Which version of R to use in production?

R - CRAN - PRODUCTION

Should I use the most recent version of R? An older one? And when should I update it? Do I even need to?

This article will answer all your questions about which version of R to use.

A new version of R, 4.3.0, has just been released. You should not install it in production!

This new version is buggy.

Oops.

Understanding R versions

As you probably know, to download R you have to go to the CRAN website. You will arrive on the following page: https://cran.r-project.org/bin/windows/base/. And there you just have to click on Download R-4.3.0 for Windows to download the executable and install it on your computer.

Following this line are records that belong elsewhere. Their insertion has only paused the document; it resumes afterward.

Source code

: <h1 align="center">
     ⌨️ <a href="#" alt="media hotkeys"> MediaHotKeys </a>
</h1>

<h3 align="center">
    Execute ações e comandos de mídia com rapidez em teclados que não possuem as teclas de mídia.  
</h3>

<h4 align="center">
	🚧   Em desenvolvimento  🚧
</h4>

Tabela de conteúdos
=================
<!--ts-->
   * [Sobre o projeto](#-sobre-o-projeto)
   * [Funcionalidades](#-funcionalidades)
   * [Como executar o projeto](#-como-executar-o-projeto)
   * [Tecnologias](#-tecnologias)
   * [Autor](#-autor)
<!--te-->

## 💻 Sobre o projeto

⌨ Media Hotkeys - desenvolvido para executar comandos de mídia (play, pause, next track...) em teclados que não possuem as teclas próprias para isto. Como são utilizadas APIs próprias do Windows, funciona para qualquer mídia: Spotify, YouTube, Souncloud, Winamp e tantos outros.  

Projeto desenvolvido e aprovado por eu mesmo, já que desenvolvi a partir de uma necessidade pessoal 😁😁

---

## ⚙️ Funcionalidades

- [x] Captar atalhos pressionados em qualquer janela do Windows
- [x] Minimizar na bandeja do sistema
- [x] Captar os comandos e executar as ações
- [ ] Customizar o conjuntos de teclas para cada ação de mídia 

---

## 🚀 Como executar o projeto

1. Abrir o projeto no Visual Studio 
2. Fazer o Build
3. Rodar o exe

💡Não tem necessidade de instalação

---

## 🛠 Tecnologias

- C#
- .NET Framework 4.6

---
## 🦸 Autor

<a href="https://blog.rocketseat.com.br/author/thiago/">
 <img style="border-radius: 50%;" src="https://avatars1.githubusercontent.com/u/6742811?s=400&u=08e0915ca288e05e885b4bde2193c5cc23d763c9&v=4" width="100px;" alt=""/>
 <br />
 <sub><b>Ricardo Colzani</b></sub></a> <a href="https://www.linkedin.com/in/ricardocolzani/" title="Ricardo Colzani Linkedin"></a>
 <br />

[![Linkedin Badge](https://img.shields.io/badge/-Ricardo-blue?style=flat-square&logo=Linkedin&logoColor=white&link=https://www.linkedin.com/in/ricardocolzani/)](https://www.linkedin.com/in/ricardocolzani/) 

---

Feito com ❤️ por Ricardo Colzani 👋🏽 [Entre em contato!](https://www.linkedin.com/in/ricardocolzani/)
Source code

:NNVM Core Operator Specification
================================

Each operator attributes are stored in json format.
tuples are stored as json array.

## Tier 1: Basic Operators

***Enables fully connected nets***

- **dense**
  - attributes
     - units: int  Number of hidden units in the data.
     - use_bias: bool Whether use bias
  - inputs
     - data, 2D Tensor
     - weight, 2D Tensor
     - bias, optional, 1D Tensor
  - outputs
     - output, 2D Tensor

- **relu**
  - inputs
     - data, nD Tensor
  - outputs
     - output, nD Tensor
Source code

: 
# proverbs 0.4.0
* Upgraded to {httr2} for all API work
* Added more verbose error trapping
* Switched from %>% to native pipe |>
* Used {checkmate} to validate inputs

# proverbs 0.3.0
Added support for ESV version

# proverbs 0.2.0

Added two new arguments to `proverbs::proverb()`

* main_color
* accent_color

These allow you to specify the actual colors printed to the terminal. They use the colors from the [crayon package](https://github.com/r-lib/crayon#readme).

What does the following number mean: 4.3.0?

Most programs use a versioning system. They have a version number that will evolve (usually incrementally) over time.

Not all software use the same method to define their version number.

In the case of R, it is relatively simple:

The first number corresponds to the major version. It is incremented when there are particularly important changes in the language. The last time this happened was in 2020, with version 4.0.0. And the time before that was in 2013, with version 3.0.0. That doesn’t happen very often.

The second number corresponds to the minor version. It is incremented when new features or evolutions are added to the language. When it comes to R, and this is a particularly important point for the following: the minor version is incremented exactly once a year, in spring.

For example:

  • Version 4.3.0 in April 2023
  • Version 4.2.0 in April 2022
  • Version 4.1.0 in May 2021
  • Version 4.0.0 in April 2020
  • Version 3.6.0 in April 2019
  • Etc.

You can find the history of R releases on this page: Previous Releases of R for Windows.

Finally, the third number corresponds to the patch version. These versions are released throughout the year to fix bugs. Usually, a last patch is released just before the next minor release, so around the end of winter.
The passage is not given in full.